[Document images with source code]
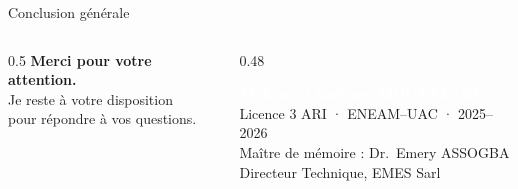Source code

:\documentclass[aspectratio=169, 10pt]{beamer}
\begin{document}
{\begin{frame}{Conclusion générale}
  \vspace{0.5cm}
  \vspace{0.3cm}

  \begin{columns}[T]
    \begin{column}{0.5\textwidth}
      {\Large\textbf{\textcolor{EMESlightblue}{Merci pour votre attention.}}}\\[6pt]
      {\small\textcolor{white!60}{Je reste à votre disposition\\pour répondre à vos questions.}}
    \end{column}
    \begin{column}{0.48\textwidth}
      \begin{flushright}
        {\small\textbf{\textcolor{white}{Mohamed Saobane MOUTALABI}}}\\
        {\tiny\textcolor{white!60}{Licence 3 ARI · ENEAM--UAC · 2025--2026}}\\[4pt]
        {\tiny\textcolor{white!50}{Maître de mémoire : Dr.~Emery ASSOGBA}}\\
        {\tiny\textcolor{white!50}{Directeur Technique, EMES Sarl}}
      \end{flushright}
    \end{column}
  \end{columns}

  \vspace{0.2cm}
\end{frame}
}

\end{document}
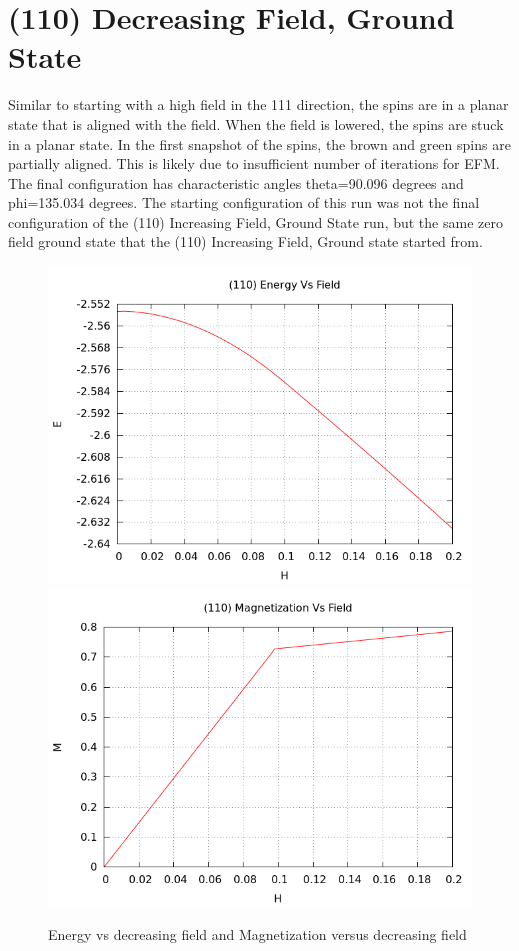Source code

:\documentclass{article}
\begin{document}
\section{(110) Decreasing Field, Ground State}
Similar to starting with a high field in the 111 direction, the spins are in a planar state that is
aligned with the field. When the field is lowered, the spins are stuck in a planar state. In the first
snapshot of the spins, the brown and green spins are partially aligned. This is likely due to insufficient
number of iterations for EFM. The final configuration has characteristic angles theta=90.096 degrees and phi=135.034 degrees.
The starting configuration of this run
was not the final configuration of the (110) Increasing Field, Ground State run, but the same zero field ground state
that the (110) Increasing Field, Ground state started from.
\begin{figure}[h]
 \centering 
\includegraphics[scale=0.3]{HVariedData/Decreasing/110Edec.png}
\includegraphics[scale=0.3]{HVariedData/Decreasing/110Mdec.png}
\caption{Energy vs decreasing field and Magnetization versus decreasing field}
\end{figure}
\end{document}
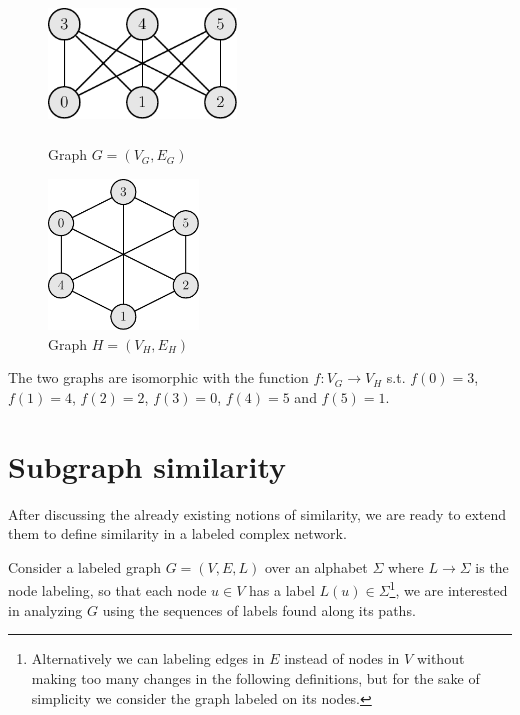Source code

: \begin{esempio}
	\begin{figure}[h]
		\centering
		\begin{minipage}[t]{.45\textwidth}
			\centering
			\includegraphics[width=5cm,height=3.33cm]{figure/figure-2-3}
			\caption{Graph $G=(V_G, E_G)$}
		\end{minipage}\hfill
		\begin{minipage}[t]{.45\textwidth}
			\centering
			\includegraphics[width=4cm,height=4cm]{figure/figure-2-4}
			\caption{Graph $H=(V_H, E_H)$}
		\end{minipage}
	\end{figure}
	
	The two graphs are isomorphic with the function $f : V_{G} \rightarrow V_{H}$ s.t. $f(0) = 3$, $f(1) = 4$, $f(2) = 2$, $f(3) = 0$, $f(4) = 5$ and $f(5) = 1$. 
	
\end{esempio}

\section{Subgraph similarity}

After discussing the already existing notions of similarity, we are ready to extend them to define similarity in a labeled complex network.\medskip

Consider a labeled graph $G = (V, E, L)$ over an alphabet $\Sigma$ where $L \rightarrow \Sigma$ is the node labeling, so that each node $u \in V$ has a label $L(u) \in \Sigma$\footnote{Alternatively we can labeling edges in $E$ instead of nodes in $V$ without making too many changes in the following definitions, but for the sake of simplicity we consider the graph labeled on its nodes.}, we are interested in analyzing $G$ using the sequences of labels found along  its paths.\medskip

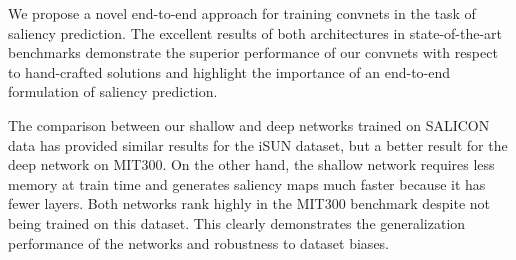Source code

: \documentclass[10pt,twocolumn,letterpaper]{article}
\begin{document}
We propose a novel end-to-end approach for training convnets in the task of saliency prediction.
The excellent results of both architectures in state-of-the-art benchmarks demonstrate the superior performance of our convnets with respect to hand-crafted solutions and highlight the importance of an end-to-end formulation of saliency prediction.%

The comparison between our shallow and deep networks trained on SALICON data has provided similar results for the iSUN dataset, but a better result for the deep network on MIT300.
On the other hand, the shallow network requires less memory at train time and generates saliency maps much faster because it has fewer layers. %
Both networks rank highly in the MIT300 benchmark despite not being trained on this dataset.
This clearly demonstrates the generalization performance of the networks and robustness to dataset biases.

%
\end{document}
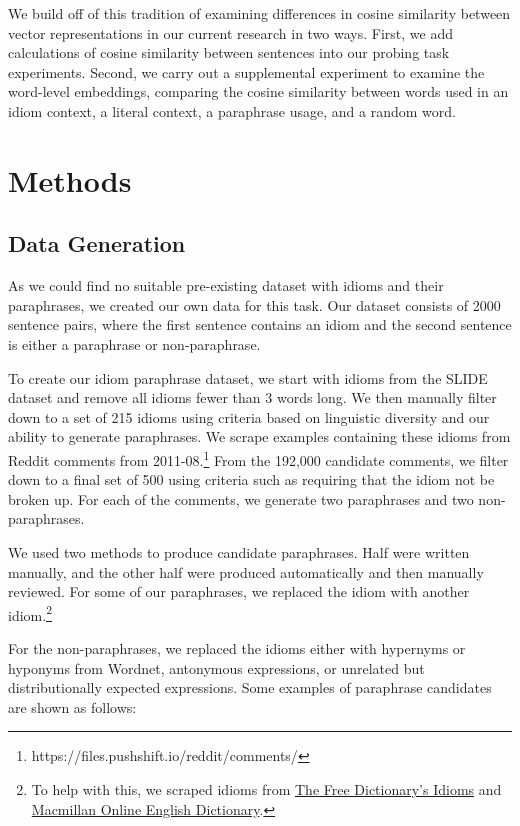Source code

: \documentclass[11pt,a4paper]{article}
\begin{document}
We build off of this tradition of examining differences in cosine similarity between vector representations in our current research in two ways. First, we add calculations of cosine similarity between sentences into our probing task experiments. Second, we carry out a supplemental experiment to examine the word-level embeddings, comparing the cosine similarity between words used in an idiom context, a literal context, a paraphrase usage, and a random word.

\section{Methods}
\subsection{Data Generation}
As we could find no suitable pre-existing dataset with idioms and their paraphrases, we created our own data for this task. Our dataset consists of 2000 sentence pairs, where the first sentence contains an idiom and the second sentence is either a paraphrase or non-paraphrase.


To create our idiom paraphrase dataset, we start with idioms from the SLIDE \citet{Jochim2018SLIDEA} dataset and remove all idioms fewer than 3 words long. We then manually filter down to a set of 215 idioms using criteria based on linguistic diversity and our ability to generate paraphrases. We scrape examples containing these idioms from Reddit comments from 2011-08.\footnote{https://files.pushshift.io/reddit/comments/} From the 192,000 candidate comments, we filter down to a final set of 500 using criteria such as requiring that the idiom not be broken up. For each of the comments, we generate two paraphrases and two non-paraphrases.


We used two methods to produce candidate paraphrases. Half were written manually, and the other half were produced automatically and then manually reviewed. For some of our paraphrases, we replaced the idiom with another idiom.\footnote{To help with this, we scraped idioms from \href{https://idioms.thefreedictionary.com/}{The Free Dictionary’s Idioms} and \href{https://www.macmillandictionary.com/us/}{Macmillan Online English Dictionary}.}

For the non-paraphrases, we replaced the idioms either with hypernyms or hyponyms from Wordnet, antonymous expressions, or unrelated but distributionally expected expressions. Some examples of paraphrase candidates are shown as follows:
\end{document}
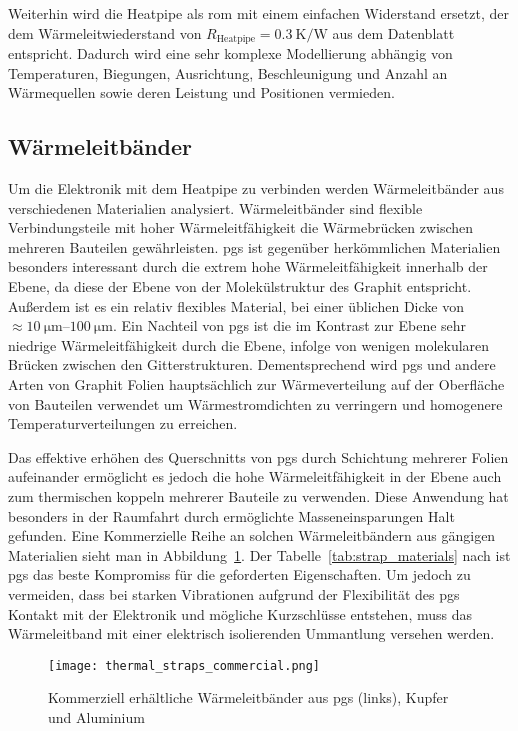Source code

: Weiterhin wird die Heatpipe als \ac{rom} mit einem einfachen Widerstand ersetzt, der dem Wärmeleitwiederstand von $R_\mathrm{Heatpipe} = \SI{0,3}{\kelvin\per\watt}$ aus dem Datenblatt~\cite{QuickOhm-Heatpipe-5x400} entspricht.
Dadurch wird eine sehr komplexe Modellierung abhängig von Temperaturen, Biegungen, Ausrichtung, Beschleunigung und Anzahl an Wärmequellen sowie deren Leistung und Positionen vermieden.

\subsection{Wärmeleitbänder}\label{sec:waermebaender}

Um die Elektronik mit dem Heatpipe zu verbinden werden Wärmeleitbänder aus verschiedenen Materialien analysiert.
Wärmeleitbänder sind flexible Verbindungsteile mit hoher Wärmeleitfähigkeit die Wärmebrücken zwischen mehreren Bauteilen gewährleisten.
\ac{pgs} ist gegenüber herkömmlichen Materialien besonders interessant durch die extrem hohe Wärmeleitfähigkeit innerhalb der Ebene,
da diese der Ebene von der Molekülstruktur des Graphit entspricht. Außerdem ist es ein relativ flexibles Material, bei einer üblichen Dicke von $\approx \SIrange{10}{100}{\micro\meter}$.
Ein Nachteil von \ac{pgs} ist die im Kontrast zur Ebene sehr niedrige Wärmeleitfähigkeit durch die Ebene, infolge von wenigen
molekularen Brücken zwischen den Gitterstrukturen. Dementsprechend wird \ac{pgs} und andere Arten von Graphit Folien hauptsächlich zur
Wärmeverteilung auf der Oberfläche von Bauteilen verwendet um Wärmestromdichten zu verringern und homogenere Temperaturverteilungen zu erreichen.

Das effektive erhöhen des Querschnitts von \ac{pgs} durch Schichtung mehrerer Folien aufeinander ermöglicht es jedoch die hohe
Wärmeleitfähigkeit in der Ebene auch zum thermischen koppeln mehrerer Bauteile zu verwenden. Diese Anwendung hat besonders in der 
Raumfahrt durch ermöglichte Masseneinsparungen Halt gefunden. Eine Kommerzielle Reihe an solchen Wärmeleitbändern aus gängigen Materialien sieht man in Abbildung~\ref{fig:thermalstraps_commercial}.
Der Tabelle~\ref{tab:strap_materials} nach ist \ac{pgs} das beste Kompromiss für die geforderten Eigenschaften. Um jedoch zu vermeiden, dass
bei starken Vibrationen aufgrund der Flexibilität des \ac{pgs} Kontakt mit der Elektronik und mögliche Kurzschlüsse entstehen, muss das Wärmeleitband mit einer elektrisch
isolierenden Ummantlung versehen werden.

\begin{figure}
  \centering
  \texttt{[image: thermal\_straps\_commercial.png]}
  \caption{Kommerziell erhältliche Wärmeleitbänder aus \ac{pgs} (links), Kupfer und Aluminium~\cite{Thermal-Straps}}\label{fig:thermalstraps_commercial}
\end{figure}

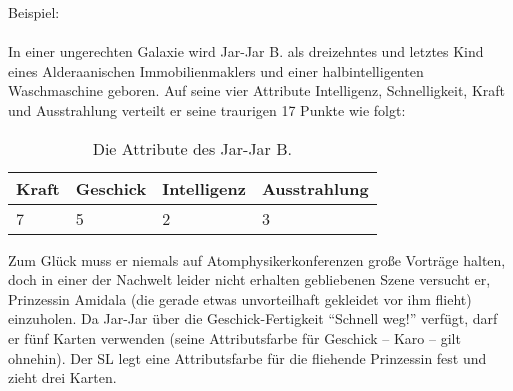Beispiel:
\\
\\
In einer ungerechten Galaxie wird Jar-Jar B. als dreizehntes und letztes Kind eines Alderaanischen Immobilienmaklers und einer halbintelligenten Waschmaschine geboren. Auf seine vier Attribute Intelligenz, Schnelligkeit, Kraft und Ausstrahlung verteilt er seine traurigen 17 Punkte wie folgt:
\begin{table}[H]
\caption{Die Attribute des Jar-Jar B.}
\begin{tabular}{|l|l|l|l|}
\hline
Kraft & Geschick & Intelligenz & Ausstrahlung \\
\hline
7 & 5 & 2 & 3\\
\hline
\end{tabular}
\end{table}
Zum Glück muss er niemals auf Atomphysikerkonferenzen große Vorträge halten, doch in einer der Nachwelt leider nicht erhalten gebliebenen Szene versucht er, Prinzessin Amidala (die gerade etwas unvorteilhaft gekleidet vor ihm flieht) einzuholen. Da Jar-Jar über die Geschick-Fertigkeit "`Schnell weg!"' verfügt, darf er fünf Karten verwenden (seine Attributsfarbe für Geschick -- Karo -- gilt ohnehin). Der SL legt eine Attributsfarbe für die fliehende Prinzessin fest und zieht drei Karten.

Task brief: Nothing but the lines with "Folien" should be returned, copied from the entries above.

Finished task:
molekularen Brücken zwischen den Gitterstrukturen. Dementsprechend wird \ac{pgs} und andere Arten von Graphit Folien hauptsächlich zur
Das effektive erhöhen des Querschnitts von \ac{pgs} durch Schichtung mehrerer Folien aufeinander ermöglicht es jedoch die hohe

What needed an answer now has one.